From mboxrd@z Thu Jan  1 00:00:00 1970
Return-Path: <linux-kernel-owner+willy=40w.ods.org-S262956AbVD2UUG@vger.kernel.org>
Received: (majordomo@vger.kernel.org) by vger.kernel.org via listexpand
	id S262956AbVD2UUG (ORCPT <rfc822;willy@w.ods.org>);
	Fri, 29 Apr 2005 16:20:06 -0400
Received: (majordomo@vger.kernel.org) by vger.kernel.org id S262950AbVD2URu
	(ORCPT <rfc822;linux-kernel-outgoing>);
	Fri, 29 Apr 2005 16:17:50 -0400
Received: from hg-msq-srv.levigo.de ([62.206.214.5]:31239 "EHLO mail.levigo.de")
	by vger.kernel.org with ESMTP id S262949AbVD2UQy (ORCPT
	<rfc822;linux-kernel@vger.kernel.org>);
	Fri, 29 Apr 2005 16:16:54 -0400
Message-ID: <4272962B.9000502@levigo.de>
Date: Fri, 29 Apr 2005 22:16:43 +0200
From: =?ISO-8859-1?Q?J=F6rg_Henne?= <j.henne@levigo.de>
Organization: levigo software gmbh
User-Agent: Mozilla Thunderbird 1.0 (Windows/20041206)
X-Accept-Language: de, de-at, en, en-us
MIME-Version: 1.0
To: linux-kernel@vger.kernel.org
Subject: Spurious disk change detections interferes with disk access
Content-Type: text/plain; charset=ISO-8859-1; format=flowed
Content-Transfer-Encoding: 7bit
Sender: linux-kernel-owner@vger.kernel.org
X-Mailing-List: linux-kernel@vger.kernel.org

Hi all,

using a CompactFlash based system, I am experiencing a very weird 
behaviour I just don't understand.

The system is based on
- 2.4.28
- devfs
- a CompactFlash IDE drive attached to a real IDE controller (in 
contrast to a PC-Card adapter)
- the root filesystem resides on the CF

While booting, there are irregular but frequent errors which manifest in 
messages like
    hda1: bad access: block=<something> count=<something>
which are followed by error messages from the filesystem and finally 
errors in the boot process itself.

I added some more debug output to drivers/ide/ide-io.c and found that 
while the block offset was well within the nominal bounds of the device, 
the message was actually caused by the fact that while the error 
occurred, the partition table was all zeroed-out, i.e. 
drive->part[minor&PARTN_MASK].nr_sects == 0.
The reason why the drive's partition table is zeroed-out temporarily 
seems to be that there is an ide_revalidate_disk() going on at that 
time, which in turn is explained by messages like
    VFS: Disk change detected on device 03:00
     /dev/ide/host0/bus0/target0/lun0: p1 p2
which precede the "bad access" message.

As I see it, the core of the problem is:
- something accesses the devfs directory associated with the drive (ls 
/dev/ide/host0/bus0/target0/lun0 will do)
- defvs runs a check_media_change which ends up at 
ide-disk.c:idedisk_media_change() which is implemented like this:
     /* if removable, always assume it was changed */
        return drive->removable;
- devfs decides that a revalidate is appropriate since the media hash 
changed, which trashes the partition table for a brief moment
- processes accessing the drive at that time see lots of errors

Is it really true, that for removable devices, a simple directory access 
on the devfs can interfere with accesses to the drive?
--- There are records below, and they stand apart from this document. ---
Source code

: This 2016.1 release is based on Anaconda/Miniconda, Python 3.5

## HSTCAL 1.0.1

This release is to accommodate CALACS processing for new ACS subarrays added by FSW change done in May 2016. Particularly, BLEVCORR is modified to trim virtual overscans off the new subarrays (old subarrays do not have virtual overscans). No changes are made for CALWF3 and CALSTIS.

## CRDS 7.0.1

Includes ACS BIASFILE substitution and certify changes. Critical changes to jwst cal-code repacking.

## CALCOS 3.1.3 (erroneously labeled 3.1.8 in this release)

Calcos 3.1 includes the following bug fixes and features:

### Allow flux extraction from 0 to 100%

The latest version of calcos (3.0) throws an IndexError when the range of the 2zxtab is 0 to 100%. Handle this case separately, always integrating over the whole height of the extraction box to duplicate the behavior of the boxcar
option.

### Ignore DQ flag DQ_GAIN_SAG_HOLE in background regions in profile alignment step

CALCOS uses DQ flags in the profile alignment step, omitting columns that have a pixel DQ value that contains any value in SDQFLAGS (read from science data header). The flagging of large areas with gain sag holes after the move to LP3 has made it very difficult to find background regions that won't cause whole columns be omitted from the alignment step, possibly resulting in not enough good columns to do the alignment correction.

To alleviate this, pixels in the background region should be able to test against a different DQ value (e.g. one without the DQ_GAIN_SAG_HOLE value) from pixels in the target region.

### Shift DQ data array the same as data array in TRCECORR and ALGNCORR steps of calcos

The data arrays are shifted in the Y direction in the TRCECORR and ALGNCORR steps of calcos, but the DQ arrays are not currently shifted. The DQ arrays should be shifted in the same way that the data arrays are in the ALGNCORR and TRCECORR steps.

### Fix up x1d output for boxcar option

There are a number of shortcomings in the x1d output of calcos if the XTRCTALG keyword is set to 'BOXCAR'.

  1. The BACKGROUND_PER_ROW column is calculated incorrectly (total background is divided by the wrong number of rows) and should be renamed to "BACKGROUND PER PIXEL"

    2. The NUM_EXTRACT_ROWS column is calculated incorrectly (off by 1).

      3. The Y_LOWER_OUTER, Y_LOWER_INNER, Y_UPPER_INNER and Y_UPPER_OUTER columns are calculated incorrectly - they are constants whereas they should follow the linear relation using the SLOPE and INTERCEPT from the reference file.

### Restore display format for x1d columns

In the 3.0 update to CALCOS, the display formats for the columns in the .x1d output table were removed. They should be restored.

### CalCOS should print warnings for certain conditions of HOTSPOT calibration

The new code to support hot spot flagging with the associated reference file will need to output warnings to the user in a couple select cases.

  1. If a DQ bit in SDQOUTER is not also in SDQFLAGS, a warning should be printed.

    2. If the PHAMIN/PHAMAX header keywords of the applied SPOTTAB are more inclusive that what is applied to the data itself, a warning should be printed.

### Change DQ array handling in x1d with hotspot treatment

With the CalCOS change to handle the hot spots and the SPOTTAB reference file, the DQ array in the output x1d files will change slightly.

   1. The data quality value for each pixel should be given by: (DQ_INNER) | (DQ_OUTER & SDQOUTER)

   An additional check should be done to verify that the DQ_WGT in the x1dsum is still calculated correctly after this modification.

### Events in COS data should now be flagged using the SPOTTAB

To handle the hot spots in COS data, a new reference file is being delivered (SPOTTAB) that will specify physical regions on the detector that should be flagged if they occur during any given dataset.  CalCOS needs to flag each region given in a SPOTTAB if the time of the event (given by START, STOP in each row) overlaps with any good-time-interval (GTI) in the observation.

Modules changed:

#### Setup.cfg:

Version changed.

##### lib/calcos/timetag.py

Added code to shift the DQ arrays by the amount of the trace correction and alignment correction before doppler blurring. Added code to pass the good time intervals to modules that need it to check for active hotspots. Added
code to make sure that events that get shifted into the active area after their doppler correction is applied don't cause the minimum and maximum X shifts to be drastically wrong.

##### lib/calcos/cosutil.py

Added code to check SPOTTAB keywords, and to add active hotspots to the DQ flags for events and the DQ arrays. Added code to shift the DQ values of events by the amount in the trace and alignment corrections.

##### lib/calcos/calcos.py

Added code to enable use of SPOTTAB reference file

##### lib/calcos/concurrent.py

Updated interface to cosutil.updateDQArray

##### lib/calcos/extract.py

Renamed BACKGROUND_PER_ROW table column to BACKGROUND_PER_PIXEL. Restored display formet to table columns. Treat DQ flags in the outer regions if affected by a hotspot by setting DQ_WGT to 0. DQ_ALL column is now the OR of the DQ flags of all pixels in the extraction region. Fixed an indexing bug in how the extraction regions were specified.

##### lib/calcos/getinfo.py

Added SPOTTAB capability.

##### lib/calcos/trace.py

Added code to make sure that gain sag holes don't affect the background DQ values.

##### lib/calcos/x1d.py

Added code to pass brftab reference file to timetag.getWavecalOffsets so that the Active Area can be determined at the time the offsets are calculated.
Sounds like a 
great start for DOSing the system.
I see two possible solutions for the problem:
- A lock is put in place which guards access to the drive while the 
partition table is re-built. Seems fairly hacky to me.
- The media change detection mechanism is improved, so that it can 
detect when the media REALLY changed.

Thanks in advance for any input on this.
Joerg Henne